Edward II was a real dandy, a clothes
horse, a sodomite, and the first reformer of shoe sticks the world has ever
known. The ‘twink’ was eventually murdered by several of his most unhappy subjects (who rear ended him
with a red hot furnace poker). But sometimes even the most terrible monarchs
can do great things, and the best thing he did was standardize the
nation’s wieghts and measures - he straightened out all those shoe sticks.

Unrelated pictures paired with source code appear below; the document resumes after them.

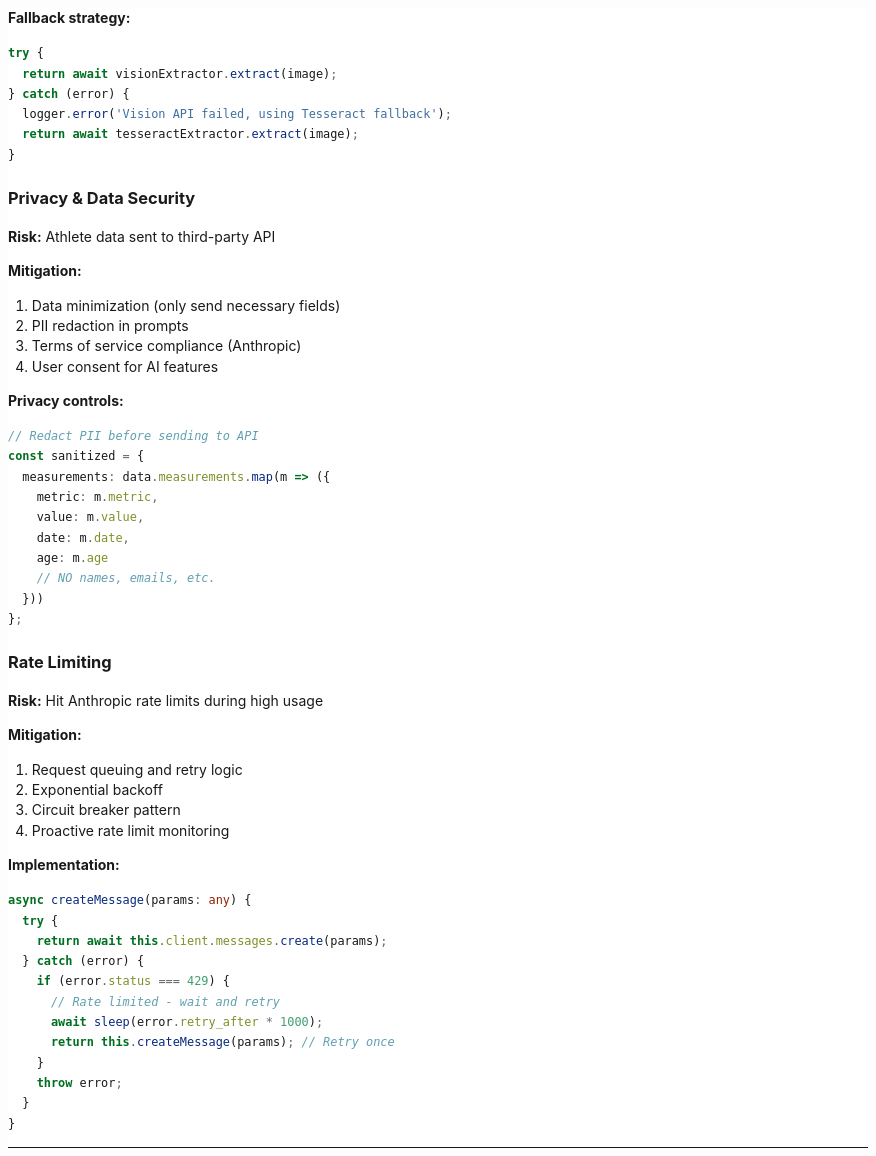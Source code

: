 **Fallback strategy:**
```typescript
try {
  return await visionExtractor.extract(image);
} catch (error) {
  logger.error('Vision API failed, using Tesseract fallback');
  return await tesseractExtractor.extract(image);
}
```

### Privacy & Data Security

**Risk:** Athlete data sent to third-party API

**Mitigation:**
1. Data minimization (only send necessary fields)
2. PII redaction in prompts
3. Terms of service compliance (Anthropic)
4. User consent for AI features

**Privacy controls:**
```typescript
// Redact PII before sending to API
const sanitized = {
  measurements: data.measurements.map(m => ({
    metric: m.metric,
    value: m.value,
    date: m.date,
    age: m.age
    // NO names, emails, etc.
  }))
};
```

### Rate Limiting

**Risk:** Hit Anthropic rate limits during high usage

**Mitigation:**
1. Request queuing and retry logic
2. Exponential backoff
3. Circuit breaker pattern
4. Proactive rate limit monitoring

**Implementation:**
```typescript
async createMessage(params: any) {
  try {
    return await this.client.messages.create(params);
  } catch (error) {
    if (error.status === 429) {
      // Rate limited - wait and retry
      await sleep(error.retry_after * 1000);
      return this.createMessage(params); // Retry once
    }
    throw error;
  }
}
```

---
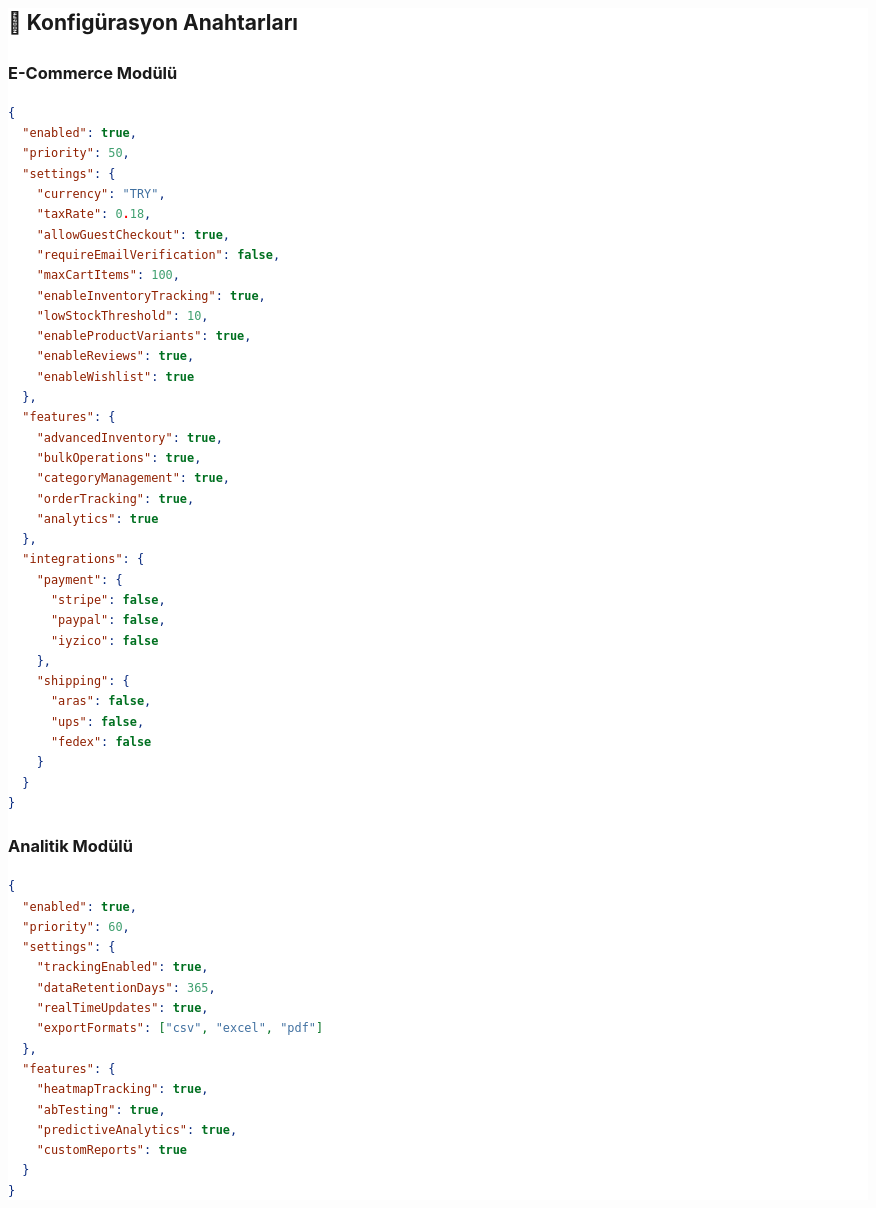 ## 🔧 Konfigürasyon Anahtarları

### E-Commerce Modülü
```json
{
  "enabled": true,
  "priority": 50,
  "settings": {
    "currency": "TRY",
    "taxRate": 0.18,
    "allowGuestCheckout": true,
    "requireEmailVerification": false,
    "maxCartItems": 100,
    "enableInventoryTracking": true,
    "lowStockThreshold": 10,
    "enableProductVariants": true,
    "enableReviews": true,
    "enableWishlist": true
  },
  "features": {
    "advancedInventory": true,
    "bulkOperations": true,
    "categoryManagement": true,
    "orderTracking": true,
    "analytics": true
  },
  "integrations": {
    "payment": {
      "stripe": false,
      "paypal": false,
      "iyzico": false
    },
    "shipping": {
      "aras": false,
      "ups": false,
      "fedex": false
    }
  }
}
```

### Analitik Modülü
```json
{
  "enabled": true,
  "priority": 60,
  "settings": {
    "trackingEnabled": true,
    "dataRetentionDays": 365,
    "realTimeUpdates": true,
    "exportFormats": ["csv", "excel", "pdf"]
  },
  "features": {
    "heatmapTracking": true,
    "abTesting": true,
    "predictiveAnalytics": true,
    "customReports": true
  }
}
```
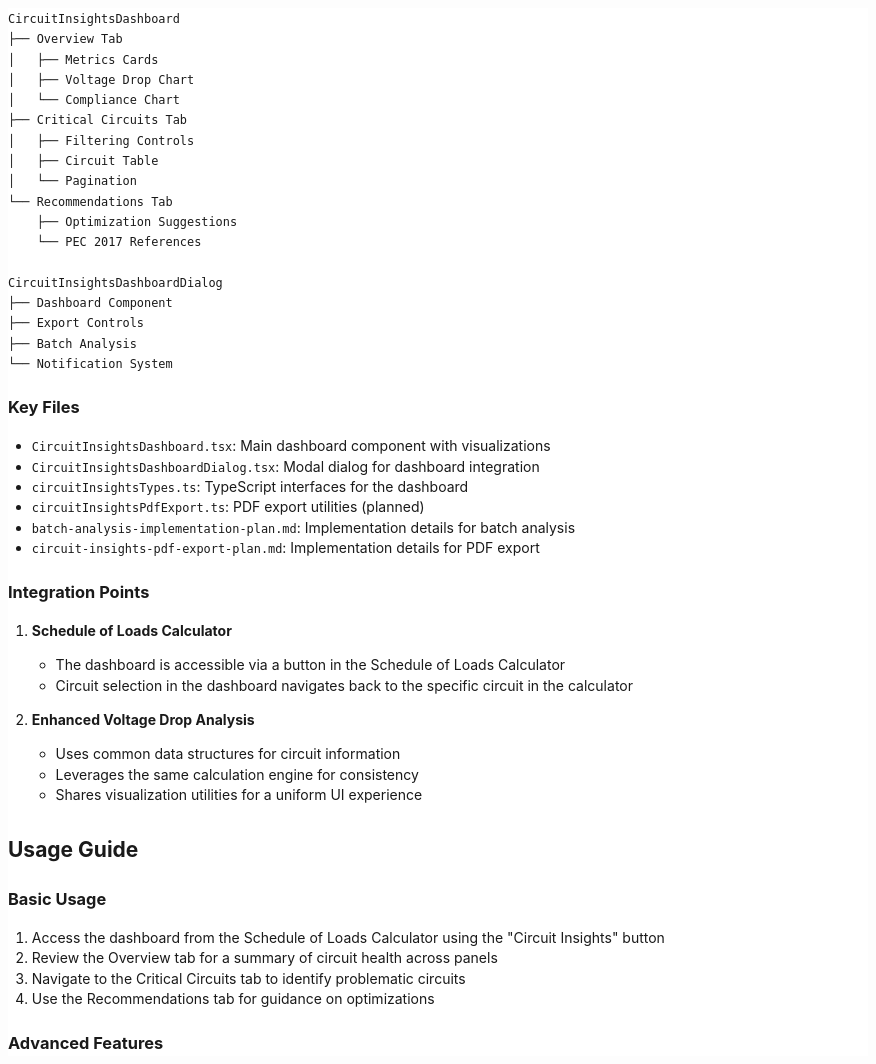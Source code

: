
 ```
CircuitInsightsDashboard
├── Overview Tab
│   ├── Metrics Cards
│   ├── Voltage Drop Chart
│   └── Compliance Chart
├── Critical Circuits Tab
│   ├── Filtering Controls
│   ├── Circuit Table
│   └── Pagination
└── Recommendations Tab
    ├── Optimization Suggestions
    └── PEC 2017 References

CircuitInsightsDashboardDialog
├── Dashboard Component
├── Export Controls
├── Batch Analysis
└── Notification System
```

### Key Files

- `CircuitInsightsDashboard.tsx`: Main dashboard component with visualizations
- `CircuitInsightsDashboardDialog.tsx`: Modal dialog for dashboard integration
- `circuitInsightsTypes.ts`: TypeScript interfaces for the dashboard
- `circuitInsightsPdfExport.ts`: PDF export utilities (planned)
- `batch-analysis-implementation-plan.md`: Implementation details for batch analysis
- `circuit-insights-pdf-export-plan.md`: Implementation details for PDF export

### Integration Points

1. **Schedule of Loads Calculator**
   - The dashboard is accessible via a button in the Schedule of Loads Calculator
   - Circuit selection in the dashboard navigates back to the specific circuit in the calculator

2. **Enhanced Voltage Drop Analysis**
   - Uses common data structures for circuit information
   - Leverages the same calculation engine for consistency
   - Shares visualization utilities for a uniform UI experience

## Usage Guide

### Basic Usage

1. Access the dashboard from the Schedule of Loads Calculator using the "Circuit Insights" button
2. Review the Overview tab for a summary of circuit health across panels
3. Navigate to the Critical Circuits tab to identify problematic circuits
4. Use the Recommendations tab for guidance on optimizations

### Advanced Features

King Edward II took three grains of barley and positioned
them beside one another in a line. He called that distance an inch. ‘It is ordained that three grains of barley,
dry and round make an inch, twelve inches make a foot…’ British cobblers
adopted the measure and began manufacturing their footwear accordingly. A
child's shoe measuring thirteen barleycorns became commonly known as, and
requested by, size 13.
Unlike leather shoes which need time to ‘break in’ and will
sometimes shrink or expand with age, Holey Soles should feel comfortable the moment you
first put them on. Here’s a handy link to their measuring system, and the size guide available on their website.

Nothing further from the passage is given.